Brief
Return each of the entries below word for word.

Dataset entries
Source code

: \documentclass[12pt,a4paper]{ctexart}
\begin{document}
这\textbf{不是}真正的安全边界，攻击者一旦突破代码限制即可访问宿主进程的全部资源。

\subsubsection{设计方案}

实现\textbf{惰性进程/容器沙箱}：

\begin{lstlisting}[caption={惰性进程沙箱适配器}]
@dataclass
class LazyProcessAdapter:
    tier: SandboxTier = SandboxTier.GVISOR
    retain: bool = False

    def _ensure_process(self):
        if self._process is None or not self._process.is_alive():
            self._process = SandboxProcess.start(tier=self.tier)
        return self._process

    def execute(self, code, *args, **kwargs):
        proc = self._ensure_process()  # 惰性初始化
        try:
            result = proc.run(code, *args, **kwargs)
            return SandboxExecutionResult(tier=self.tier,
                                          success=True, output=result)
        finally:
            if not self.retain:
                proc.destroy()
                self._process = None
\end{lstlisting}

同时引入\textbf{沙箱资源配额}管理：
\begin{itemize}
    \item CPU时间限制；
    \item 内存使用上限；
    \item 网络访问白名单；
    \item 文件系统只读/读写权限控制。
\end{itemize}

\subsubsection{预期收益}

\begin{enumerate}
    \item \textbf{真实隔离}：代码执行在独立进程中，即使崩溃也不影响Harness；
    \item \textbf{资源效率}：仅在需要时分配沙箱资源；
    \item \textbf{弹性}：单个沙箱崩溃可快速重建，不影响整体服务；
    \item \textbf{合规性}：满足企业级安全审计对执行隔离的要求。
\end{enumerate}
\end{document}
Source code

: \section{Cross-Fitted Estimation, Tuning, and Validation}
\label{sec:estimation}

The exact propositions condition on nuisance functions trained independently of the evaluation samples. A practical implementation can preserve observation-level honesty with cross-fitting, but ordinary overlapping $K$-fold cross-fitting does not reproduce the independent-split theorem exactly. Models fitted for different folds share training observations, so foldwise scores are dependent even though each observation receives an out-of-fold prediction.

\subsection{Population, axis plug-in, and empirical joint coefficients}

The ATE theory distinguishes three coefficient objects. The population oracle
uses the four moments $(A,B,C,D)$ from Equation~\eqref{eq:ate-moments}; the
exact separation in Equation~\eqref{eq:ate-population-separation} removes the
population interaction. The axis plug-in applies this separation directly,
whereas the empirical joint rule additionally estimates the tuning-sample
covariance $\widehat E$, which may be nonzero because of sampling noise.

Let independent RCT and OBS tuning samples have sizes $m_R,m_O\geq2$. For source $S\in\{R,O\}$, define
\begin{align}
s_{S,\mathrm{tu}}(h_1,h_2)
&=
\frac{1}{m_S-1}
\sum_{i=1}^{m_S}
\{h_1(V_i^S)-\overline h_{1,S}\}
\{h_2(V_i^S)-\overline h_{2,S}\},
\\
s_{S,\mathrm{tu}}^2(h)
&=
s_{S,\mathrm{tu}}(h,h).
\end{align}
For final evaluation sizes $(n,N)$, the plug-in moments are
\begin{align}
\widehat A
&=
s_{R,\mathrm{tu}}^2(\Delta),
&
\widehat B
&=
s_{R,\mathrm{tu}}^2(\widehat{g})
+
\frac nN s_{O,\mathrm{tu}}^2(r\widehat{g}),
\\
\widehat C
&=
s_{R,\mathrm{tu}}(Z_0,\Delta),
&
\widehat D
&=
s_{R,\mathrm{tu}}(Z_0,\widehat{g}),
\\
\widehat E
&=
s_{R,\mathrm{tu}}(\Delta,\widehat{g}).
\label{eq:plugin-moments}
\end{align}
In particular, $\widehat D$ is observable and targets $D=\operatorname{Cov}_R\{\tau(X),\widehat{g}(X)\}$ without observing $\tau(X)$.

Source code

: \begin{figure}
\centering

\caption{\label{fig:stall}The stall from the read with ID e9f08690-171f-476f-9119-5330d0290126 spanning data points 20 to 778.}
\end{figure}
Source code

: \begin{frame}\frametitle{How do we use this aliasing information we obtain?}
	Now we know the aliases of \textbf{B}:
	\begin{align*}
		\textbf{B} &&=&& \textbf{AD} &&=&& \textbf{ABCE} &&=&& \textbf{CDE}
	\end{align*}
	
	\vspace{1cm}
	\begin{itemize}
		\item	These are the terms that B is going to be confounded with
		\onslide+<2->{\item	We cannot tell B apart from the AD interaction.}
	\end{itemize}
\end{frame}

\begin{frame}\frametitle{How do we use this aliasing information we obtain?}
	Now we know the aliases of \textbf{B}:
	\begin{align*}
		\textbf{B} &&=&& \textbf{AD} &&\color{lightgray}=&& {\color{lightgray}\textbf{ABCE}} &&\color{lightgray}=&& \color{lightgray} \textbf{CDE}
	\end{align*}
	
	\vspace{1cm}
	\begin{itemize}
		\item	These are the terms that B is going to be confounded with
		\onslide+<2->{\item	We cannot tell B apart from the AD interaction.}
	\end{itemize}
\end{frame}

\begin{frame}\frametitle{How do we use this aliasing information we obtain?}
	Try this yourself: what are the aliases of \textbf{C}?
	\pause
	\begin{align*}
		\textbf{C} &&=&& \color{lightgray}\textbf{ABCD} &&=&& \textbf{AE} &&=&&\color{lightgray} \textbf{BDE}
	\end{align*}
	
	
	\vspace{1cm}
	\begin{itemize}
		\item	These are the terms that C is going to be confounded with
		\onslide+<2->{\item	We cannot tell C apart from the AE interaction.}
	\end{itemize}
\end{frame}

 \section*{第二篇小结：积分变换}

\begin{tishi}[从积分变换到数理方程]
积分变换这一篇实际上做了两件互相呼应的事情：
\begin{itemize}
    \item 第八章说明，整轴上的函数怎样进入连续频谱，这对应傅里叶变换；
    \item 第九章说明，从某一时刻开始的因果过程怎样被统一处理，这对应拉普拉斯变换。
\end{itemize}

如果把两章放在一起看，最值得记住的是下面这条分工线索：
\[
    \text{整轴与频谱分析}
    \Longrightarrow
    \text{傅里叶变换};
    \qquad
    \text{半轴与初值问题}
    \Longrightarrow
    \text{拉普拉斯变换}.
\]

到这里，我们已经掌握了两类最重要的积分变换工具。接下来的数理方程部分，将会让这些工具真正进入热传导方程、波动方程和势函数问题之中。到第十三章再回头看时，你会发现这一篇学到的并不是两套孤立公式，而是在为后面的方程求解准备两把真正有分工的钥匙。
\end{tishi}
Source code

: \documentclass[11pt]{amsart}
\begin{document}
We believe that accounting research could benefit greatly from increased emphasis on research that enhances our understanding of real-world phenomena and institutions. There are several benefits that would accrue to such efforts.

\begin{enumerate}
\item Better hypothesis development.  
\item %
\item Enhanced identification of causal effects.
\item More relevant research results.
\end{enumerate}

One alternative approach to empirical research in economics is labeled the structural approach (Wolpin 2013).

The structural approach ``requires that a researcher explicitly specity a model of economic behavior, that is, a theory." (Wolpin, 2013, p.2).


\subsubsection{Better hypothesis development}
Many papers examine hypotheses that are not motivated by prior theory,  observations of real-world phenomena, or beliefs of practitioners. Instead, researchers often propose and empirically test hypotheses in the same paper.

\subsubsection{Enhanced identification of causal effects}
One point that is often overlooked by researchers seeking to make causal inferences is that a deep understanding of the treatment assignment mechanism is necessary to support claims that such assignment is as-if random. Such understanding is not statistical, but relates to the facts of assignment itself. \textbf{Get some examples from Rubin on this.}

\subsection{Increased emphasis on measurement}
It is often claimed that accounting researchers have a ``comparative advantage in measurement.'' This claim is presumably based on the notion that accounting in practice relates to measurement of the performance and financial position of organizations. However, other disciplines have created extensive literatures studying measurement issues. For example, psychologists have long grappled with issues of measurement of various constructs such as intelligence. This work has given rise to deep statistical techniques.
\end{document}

Solution to this task
Source code

: \documentclass[12pt,a4paper]{ctexart}
\begin{document}
这\textbf{不是}真正的安全边界，攻击者一旦突破代码限制即可访问宿主进程的全部资源。

\subsubsection{设计方案}

实现\textbf{惰性进程/容器沙箱}：

\begin{lstlisting}[caption={惰性进程沙箱适配器}]
@dataclass
class LazyProcessAdapter:
    tier: SandboxTier = SandboxTier.GVISOR
    retain: bool = False

    def _ensure_process(self):
        if self._process is None or not self._process.is_alive():
            self._process = SandboxProcess.start(tier=self.tier)
        return self._process

    def execute(self, code, *args, **kwargs):
        proc = self._ensure_process()  # 惰性初始化
        try:
            result = proc.run(code, *args, **kwargs)
            return SandboxExecutionResult(tier=self.tier,
                                          success=True, output=result)
        finally:
            if not self.retain:
                proc.destroy()
                self._process = None
\end{lstlisting}

同时引入\textbf{沙箱资源配额}管理：
\begin{itemize}
    \item CPU时间限制；
    \item 内存使用上限；
    \item 网络访问白名单；
    \item 文件系统只读/读写权限控制。
\end{itemize}

\subsubsection{预期收益}

\begin{enumerate}
    \item \textbf{真实隔离}：代码执行在独立进程中，即使崩溃也不影响Harness；
    \item \textbf{资源效率}：仅在需要时分配沙箱资源；
    \item \textbf{弹性}：单个沙箱崩溃可快速重建，不影响整体服务；
    \item \textbf{合规性}：满足企业级安全审计对执行隔离的要求。
\end{enumerate}
\end{document}
Source code

: \section{Cross-Fitted Estimation, Tuning, and Validation}
\label{sec:estimation}

The exact propositions condition on nuisance functions trained independently of the evaluation samples. A practical implementation can preserve observation-level honesty with cross-fitting, but ordinary overlapping $K$-fold cross-fitting does not reproduce the independent-split theorem exactly. Models fitted for different folds share training observations, so foldwise scores are dependent even though each observation receives an out-of-fold prediction.

\subsection{Population, axis plug-in, and empirical joint coefficients}

The ATE theory distinguishes three coefficient objects. The population oracle
uses the four moments $(A,B,C,D)$ from Equation~\eqref{eq:ate-moments}; the
exact separation in Equation~\eqref{eq:ate-population-separation} removes the
population interaction. The axis plug-in applies this separation directly,
whereas the empirical joint rule additionally estimates the tuning-sample
covariance $\widehat E$, which may be nonzero because of sampling noise.

Let independent RCT and OBS tuning samples have sizes $m_R,m_O\geq2$. For source $S\in\{R,O\}$, define
\begin{align}
s_{S,\mathrm{tu}}(h_1,h_2)
&=
\frac{1}{m_S-1}
\sum_{i=1}^{m_S}
\{h_1(V_i^S)-\overline h_{1,S}\}
\{h_2(V_i^S)-\overline h_{2,S}\},
\\
s_{S,\mathrm{tu}}^2(h)
&=
s_{S,\mathrm{tu}}(h,h).
\end{align}
For final evaluation sizes $(n,N)$, the plug-in moments are
\begin{align}
\widehat A
&=
s_{R,\mathrm{tu}}^2(\Delta),
&
\widehat B
&=
s_{R,\mathrm{tu}}^2(\widehat{g})
+
\frac nN s_{O,\mathrm{tu}}^2(r\widehat{g}),
\\
\widehat C
&=
s_{R,\mathrm{tu}}(Z_0,\Delta),
&
\widehat D
&=
s_{R,\mathrm{tu}}(Z_0,\widehat{g}),
\\
\widehat E
&=
s_{R,\mathrm{tu}}(\Delta,\widehat{g}).
\label{eq:plugin-moments}
\end{align}
In particular, $\widehat D$ is observable and targets $D=\operatorname{Cov}_R\{\tau(X),\widehat{g}(X)\}$ without observing $\tau(X)$.

Source code

: \begin{figure}
\centering

\caption{\label{fig:stall}The stall from the read with ID e9f08690-171f-476f-9119-5330d0290126 spanning data points 20 to 778.}
\end{figure}
Source code

: \begin{frame}\frametitle{How do we use this aliasing information we obtain?}
	Now we know the aliases of \textbf{B}:
	\begin{align*}
		\textbf{B} &&=&& \textbf{AD} &&=&& \textbf{ABCE} &&=&& \textbf{CDE}
	\end{align*}
	
	\vspace{1cm}
	\begin{itemize}
		\item	These are the terms that B is going to be confounded with
		\onslide+<2->{\item	We cannot tell B apart from the AD interaction.}
	\end{itemize}
\end{frame}

\begin{frame}\frametitle{How do we use this aliasing information we obtain?}
	Now we know the aliases of \textbf{B}:
	\begin{align*}
		\textbf{B} &&=&& \textbf{AD} &&\color{lightgray}=&& {\color{lightgray}\textbf{ABCE}} &&\color{lightgray}=&& \color{lightgray} \textbf{CDE}
	\end{align*}
	
	\vspace{1cm}
	\begin{itemize}
		\item	These are the terms that B is going to be confounded with
		\onslide+<2->{\item	We cannot tell B apart from the AD interaction.}
	\end{itemize}
\end{frame}

\begin{frame}\frametitle{How do we use this aliasing information we obtain?}
	Try this yourself: what are the aliases of \textbf{C}?
	\pause
	\begin{align*}
		\textbf{C} &&=&& \color{lightgray}\textbf{ABCD} &&=&& \textbf{AE} &&=&&\color{lightgray} \textbf{BDE}
	\end{align*}
	
	
	\vspace{1cm}
	\begin{itemize}
		\item	These are the terms that C is going to be confounded with
		\onslide+<2->{\item	We cannot tell C apart from the AE interaction.}
	\end{itemize}
\end{frame}

 \section*{第二篇小结：积分变换}

\begin{tishi}[从积分变换到数理方程]
积分变换这一篇实际上做了两件互相呼应的事情：
\begin{itemize}
    \item 第八章说明，整轴上的函数怎样进入连续频谱，这对应傅里叶变换；
    \item 第九章说明，从某一时刻开始的因果过程怎样被统一处理，这对应拉普拉斯变换。
\end{itemize}

如果把两章放在一起看，最值得记住的是下面这条分工线索：
\[
    \text{整轴与频谱分析}
    \Longrightarrow
    \text{傅里叶变换};
    \qquad
    \text{半轴与初值问题}
    \Longrightarrow
    \text{拉普拉斯变换}.
\]

到这里，我们已经掌握了两类最重要的积分变换工具。接下来的数理方程部分，将会让这些工具真正进入热传导方程、波动方程和势函数问题之中。到第十三章再回头看时，你会发现这一篇学到的并不是两套孤立公式，而是在为后面的方程求解准备两把真正有分工的钥匙。
\end{tishi}
Source code

: \documentclass[11pt]{amsart}
\begin{document}
We believe that accounting research could benefit greatly from increased emphasis on research that enhances our understanding of real-world phenomena and institutions. There are several benefits that would accrue to such efforts.

\begin{enumerate}
\item Better hypothesis development.  
\item %
\item Enhanced identification of causal effects.
\item More relevant research results.
\end{enumerate}

One alternative approach to empirical research in economics is labeled the structural approach (Wolpin 2013).

The structural approach ``requires that a researcher explicitly specity a model of economic behavior, that is, a theory." (Wolpin, 2013, p.2).


\subsubsection{Better hypothesis development}
Many papers examine hypotheses that are not motivated by prior theory,  observations of real-world phenomena, or beliefs of practitioners. Instead, researchers often propose and empirically test hypotheses in the same paper.

\subsubsection{Enhanced identification of causal effects}
One point that is often overlooked by researchers seeking to make causal inferences is that a deep understanding of the treatment assignment mechanism is necessary to support claims that such assignment is as-if random. Such understanding is not statistical, but relates to the facts of assignment itself. \textbf{Get some examples from Rubin on this.}

\subsection{Increased emphasis on measurement}
It is often claimed that accounting researchers have a ``comparative advantage in measurement.'' This claim is presumably based on the notion that accounting in practice relates to measurement of the performance and financial position of organizations. However, other disciplines have created extensive literatures studying measurement issues. For example, psychologists have long grappled with issues of measurement of various constructs such as intelligence. This work has given rise to deep statistical techniques.
\end{document}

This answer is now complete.